[RECORDS TO USE Boundary: Start]
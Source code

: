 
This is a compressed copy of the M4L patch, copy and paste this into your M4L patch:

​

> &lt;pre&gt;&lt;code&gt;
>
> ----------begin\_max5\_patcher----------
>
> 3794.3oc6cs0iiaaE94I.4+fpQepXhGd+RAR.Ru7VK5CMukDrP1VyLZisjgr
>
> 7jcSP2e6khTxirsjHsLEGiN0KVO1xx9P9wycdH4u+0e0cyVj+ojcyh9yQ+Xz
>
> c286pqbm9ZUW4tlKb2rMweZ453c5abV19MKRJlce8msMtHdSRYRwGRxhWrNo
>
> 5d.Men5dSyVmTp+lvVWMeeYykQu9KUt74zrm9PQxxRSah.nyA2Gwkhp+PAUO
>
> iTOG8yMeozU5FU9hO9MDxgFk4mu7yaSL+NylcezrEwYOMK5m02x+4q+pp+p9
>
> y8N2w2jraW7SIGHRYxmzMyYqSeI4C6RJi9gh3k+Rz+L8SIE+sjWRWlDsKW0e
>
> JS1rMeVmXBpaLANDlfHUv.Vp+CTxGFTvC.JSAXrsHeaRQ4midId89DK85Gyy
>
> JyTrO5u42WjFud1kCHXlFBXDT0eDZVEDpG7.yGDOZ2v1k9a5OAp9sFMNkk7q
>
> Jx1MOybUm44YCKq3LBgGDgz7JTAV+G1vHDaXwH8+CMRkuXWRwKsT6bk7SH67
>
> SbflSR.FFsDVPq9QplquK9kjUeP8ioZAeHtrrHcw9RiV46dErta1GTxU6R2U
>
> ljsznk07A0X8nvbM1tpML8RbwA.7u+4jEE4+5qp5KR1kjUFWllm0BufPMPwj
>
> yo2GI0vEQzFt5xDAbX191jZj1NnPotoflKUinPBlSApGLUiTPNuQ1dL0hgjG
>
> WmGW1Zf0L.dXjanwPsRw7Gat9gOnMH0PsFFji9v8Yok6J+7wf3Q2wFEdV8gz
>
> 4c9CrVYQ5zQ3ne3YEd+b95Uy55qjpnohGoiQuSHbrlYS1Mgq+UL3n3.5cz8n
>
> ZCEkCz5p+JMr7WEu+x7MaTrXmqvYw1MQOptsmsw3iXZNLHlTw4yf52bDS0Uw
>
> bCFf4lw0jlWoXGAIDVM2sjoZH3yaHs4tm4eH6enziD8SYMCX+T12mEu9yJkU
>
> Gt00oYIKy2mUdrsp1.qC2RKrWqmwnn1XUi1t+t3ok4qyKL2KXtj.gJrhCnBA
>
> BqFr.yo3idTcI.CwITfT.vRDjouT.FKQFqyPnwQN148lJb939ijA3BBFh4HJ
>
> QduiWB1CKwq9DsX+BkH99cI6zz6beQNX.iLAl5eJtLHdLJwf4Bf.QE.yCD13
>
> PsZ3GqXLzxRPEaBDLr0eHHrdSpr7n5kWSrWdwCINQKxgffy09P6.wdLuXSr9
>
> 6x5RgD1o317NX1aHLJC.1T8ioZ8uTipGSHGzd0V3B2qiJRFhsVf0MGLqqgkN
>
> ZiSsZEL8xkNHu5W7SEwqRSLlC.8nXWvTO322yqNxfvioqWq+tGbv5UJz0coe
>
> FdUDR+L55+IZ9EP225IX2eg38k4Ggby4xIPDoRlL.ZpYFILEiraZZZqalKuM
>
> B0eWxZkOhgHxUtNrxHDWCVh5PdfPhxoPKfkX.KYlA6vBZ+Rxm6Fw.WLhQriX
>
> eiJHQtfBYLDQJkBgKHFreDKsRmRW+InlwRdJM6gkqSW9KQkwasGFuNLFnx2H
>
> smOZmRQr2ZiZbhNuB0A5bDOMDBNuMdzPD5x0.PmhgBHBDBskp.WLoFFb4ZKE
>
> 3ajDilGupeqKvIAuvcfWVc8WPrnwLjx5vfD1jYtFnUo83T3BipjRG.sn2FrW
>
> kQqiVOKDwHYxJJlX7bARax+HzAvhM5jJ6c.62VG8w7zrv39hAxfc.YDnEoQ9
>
[RECORDS TO USE Boundary: End]
◆ **YOUR GOAL**
Each record above must be restated in full, word for word.

◆ **ANSWER SPACE**
Source code

: 
This is a compressed copy of the M4L patch, copy and paste this into your M4L patch:

​

> &lt;pre&gt;&lt;code&gt;
>
> ----------begin\_max5\_patcher----------
>
> 3794.3oc6cs0iiaaE94I.4+fpQepXhGd+RAR.Ru7VK5CMukDrP1VyLZisjgr
>
> 7jcSP2e6khTxirsjHsLEGiN0KVO1xx9P9wycdH4u+0e0cyVj+ojcyh9yQ+Xz
>
> c286pqbm9ZUW4tlKb2rMweZ453c5abV19MKRJlce8msMtHdSRYRwGRxhWrNo
>
> 5d.Men5dSyVmTp+lvVWMeeYykQu9KUt74zrm9PQxxRSah.nyA2Gwkhp+PAUO
>
> iTOG8yMeozU5FU9hO9MDxgFk4mu7yaSL+NylcezrEwYOMK5m02x+4q+pp+p9
>
> y8N2w2jraW7SIGHRYxmzMyYqSeI4C6RJi9gh3k+Rz+L8SIE+sjWRWlDsKW0e
>
> JS1rMeVmXBpaLANDlfHUv.Vp+CTxGFTvC.JSAXrsHeaRQ4midId89DK85Gyy
>
> JyTrO5u42WjFud1kCHXlFBXDT0eDZVEDpG7.yGDOZ2v1k9a5OAp9sFMNkk7q
>
> Jx1MOybUm44YCKq3LBgGDgz7JTAV+G1vHDaXwH8+CMRkuXWRwKsT6bk7SH67
>
> SbflSR.FFsDVPq9QplquK9kjUeP8ioZAeHtrrHcw9RiV46dErta1GTxU6R2U
>
> ljsznk07A0X8nvbM1tpML8RbwA.7u+4jEE4+5qp5KR1kjUFWllm0BufPMPwj
>
> yo2GI0vEQzFt5xDAbX191jZj1NnPotoflKUinPBlSApGLUiTPNuQ1dL0hgjG
>
> WmGW1Zf0L.dXjanwPsRw7Gat9gOnMH0PsFFji9v8Yok6J+7wf3Q2wFEdV8gz
>
> 4c9CrVYQ5zQ3ne3YEd+b95Uy55qjpnohGoiQuSHbrlYS1Mgq+UL3n3.5cz8n
>
> ZCEkCz5p+JMr7WEu+x7MaTrXmqvYw1MQOptsmsw3iXZNLHlTw4yf52bDS0Uw
>
> bCFf4lw0jlWoXGAIDVM2sjoZH3yaHs4tm4eH6enziD8SYMCX+T12mEu9yJkU
>
> Gt00oYIKy2mUdrsp1.qC2RKrWqmwnn1XUi1t+t3ok4qyKL2KXtj.gJrhCnBA
>
> BqFr.yo3idTcI.CwITfT.vRDjouT.FKQFqyPnwQN148lJb939ijA3BBFh4HJ
>
> QduiWB1CKwq9DsX+BkH99cI6zz6beQNX.iLAl5eJtLHdLJwf4Bf.QE.yCD13
>
> PsZ3GqXLzxRPEaBDLr0eHHrdSpr7n5kWSrWdwCINQKxgffy09P6.wdLuXSr9
>
> 6x5RgD1o317NX1aHLJC.1T8ioZ8uTipGSHGzd0V3B2qiJRFhsVf0MGLqqgkN
>
> ZiSsZEL8xkNHu5W7SEwqRSLlC.8nXWvTO322yqNxfvioqWq+tGbv5UJz0coe
>
> FdUDR+L55+IZ9EP225IX2eg38k4Ggby4xIPDoRlL.ZpYFILEiraZZZqalKuM
>
> B0eWxZkOhgHxUtNrxHDWCVh5PdfPhxoPKfkX.KYlA6vBZ+Rxm6Fw.WLhQriX
>
> eiJHQtfBYLDQJkBgKHFreDKsRmRW+InlwRdJM6gkqSW9KQkwasGFuNLFnx2H
>
> smOZmRQr2ZiZbhNuB0A5bDOMDBNuMdzPD5x0.PmhgBHBDBskp.WLoFFb4ZKE
>
> 3ajDilGupeqKvIAuvcfWVc8WPrnwLjx5vfD1jYtFnUo83T3BipjRG.sn2FrW
>
> kQqiVOKDwHYxJJlX7bARax+HzAvhM5jJ6c.62VG8w7zrv39hAxfc.YDnEoQ9
>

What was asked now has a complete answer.